--- Records for processing Enclosed Below ---

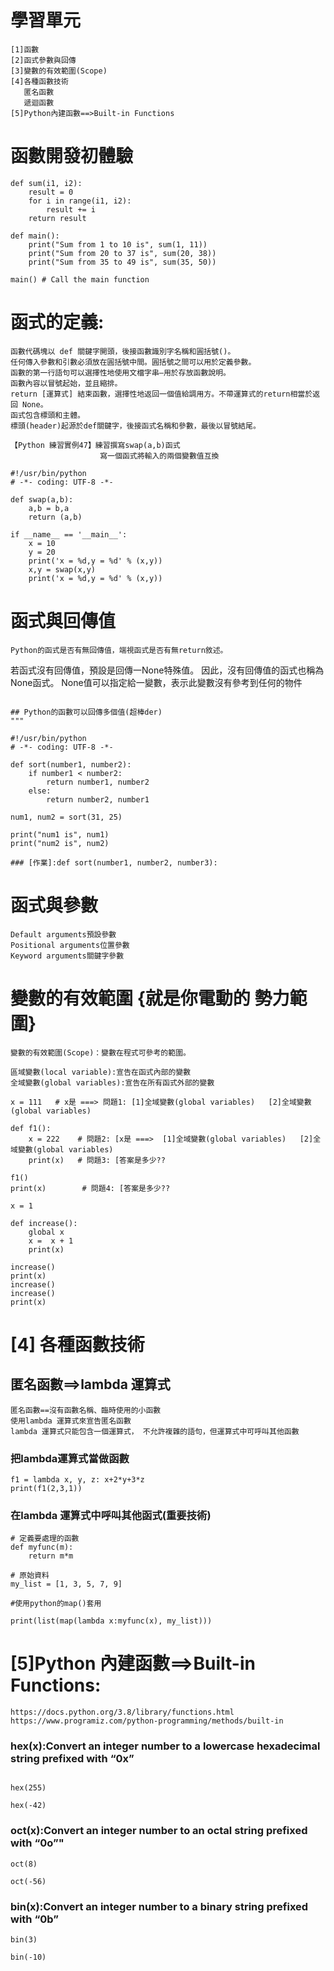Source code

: # 學習單元
```
[1]函數
[2]函式參數與回傳
[3]變數的有效範圍(Scope)
[4]各種函數技術
   匿名函數
   遞迴函數
[5]Python內建函數==>Built-in Functions
```
# 函數開發初體驗
```
def sum(i1, i2):
    result = 0
    for i in range(i1, i2):
        result += i
    return result

def main():
    print("Sum from 1 to 10 is", sum(1, 11)) 
    print("Sum from 20 to 37 is", sum(20, 38))
    print("Sum from 35 to 49 is", sum(35, 50))

main() # Call the main function
```
# 函式的定義:
```
函數代碼塊以 def 關鍵字開頭，後接函數識別字名稱和圓括號()。
任何傳入參數和引數必須放在圓括號中間。圓括號之間可以用於定義參數。
函數的第一行語句可以選擇性地使用文檔字串—用於存放函數說明。
函數內容以冒號起始，並且縮排。
return [運算式] 結束函數，選擇性地返回一個值給調用方。不帶運算式的return相當於返回 None。
函式包含標頭和主體。
標頭(header)起源於def關鍵字，後接函式名稱和參數，最後以冒號結尾。
```

```
【Python 練習實例47】練習撰寫swap(a,b)函式
                    寫一個函式將輸入的兩個變數值互換
```

```
#!/usr/bin/python
# -*- coding: UTF-8 -*-
 
def swap(a,b):
    a,b = b,a
    return (a,b)
 
if __name__ == '__main__':
    x = 10
    y = 20
    print('x = %d,y = %d' % (x,y))
    x,y = swap(x,y)
    print('x = %d,y = %d' % (x,y))
```


# 函式與回傳值
```
Python的函式是否有無回傳值，端視函式是否有無return敘述。

```
若函式沒有回傳值，預設是回傳一None特殊值。
因此，沒有回傳值的函式也稱為None函式。
None值可以指定給一變數，表示此變數沒有參考到任何的物件
```

## Python的函數可以回傳多個值(超棒der)
"""

#!/usr/bin/python 
# -*- coding: UTF-8 -*- 

def sort(number1, number2):
    if number1 < number2:
        return number1, number2
    else:
        return number2, number1

num1, num2 = sort(31, 25)

print("num1 is", num1)
print("num2 is", num2)

### [作業]:def sort(number1, number2, number3):
```
# 函式與參數
```
Default arguments預設參數
Positional arguments位置參數
Keyword arguments關鍵字參數
```

# 變數的有效範圍 {就是你電動的  勢力範圍}
```
變數的有效範圍(Scope)：變數在程式可參考的範圍。

區域變數(local variable):宣告在函式內部的變數
全域變數(global variables):宣告在所有函式外部的變數
```
```
x = 111   # x是 ===> 問題1: [1]全域變數(global variables)   [2]全域變數(global variables)

def f1():
    x = 222    # 問題2: [x是 ===>  [1]全域變數(global variables)   [2]全域變數(global variables)
    print(x)   # 問題3: [答案是多少??

f1()
print(x)        # 問題4: [答案是多少??
```

```
x = 1

def increase():
    global x
    x =  x + 1
    print(x) 

increase()
print(x)
increase()
increase()
print(x)
```
# [4] 各種函數技術

## 匿名函數==>lambda 運算式
```
匿名函數==沒有函數名稱、臨時使用的小函數
使用lambda 運算式來宣告匿名函數
lambda 運算式只能包含一個運算式， 不允許複雜的語句，但運算式中可呼叫其他函數
```

### 把lambda運算式當做函數
```
f1 = lambda x, y, z: x+2*y+3*z
print(f1(2,3,1))
```

### 在lambda 運算式中呼叫其他函式(重要技術)
```
# 定義要處理的函數
def myfunc(m):
    return m*m

# 原始資料
my_list = [1, 3, 5, 7, 9]

#使用python的map()套用

print(list(map(lambda x:myfunc(x), my_list)))
```

# [5]Python 內建函數==>Built-in Functions:

```
https://docs.python.org/3.8/library/functions.html
https://www.programiz.com/python-programming/methods/built-in
```

### hex(x):Convert an integer number to a lowercase hexadecimal string prefixed with “0x”
```

hex(255)

hex(-42)

```
### oct(x):Convert an integer number to an octal string prefixed with “0o”"
```
oct(8)

oct(-56)

```
### bin(x):Convert an integer number to a binary string prefixed with “0b”
```
bin(3)

bin(-10)
```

--- End of Enclosed Records for processing ---

> Task to complete
From the entries, report each line that includes the word "Scope".

> Task answer
[3]變數的有效範圍(Scope)
變數的有效範圍(Scope)：變數在程式可參考的範圍。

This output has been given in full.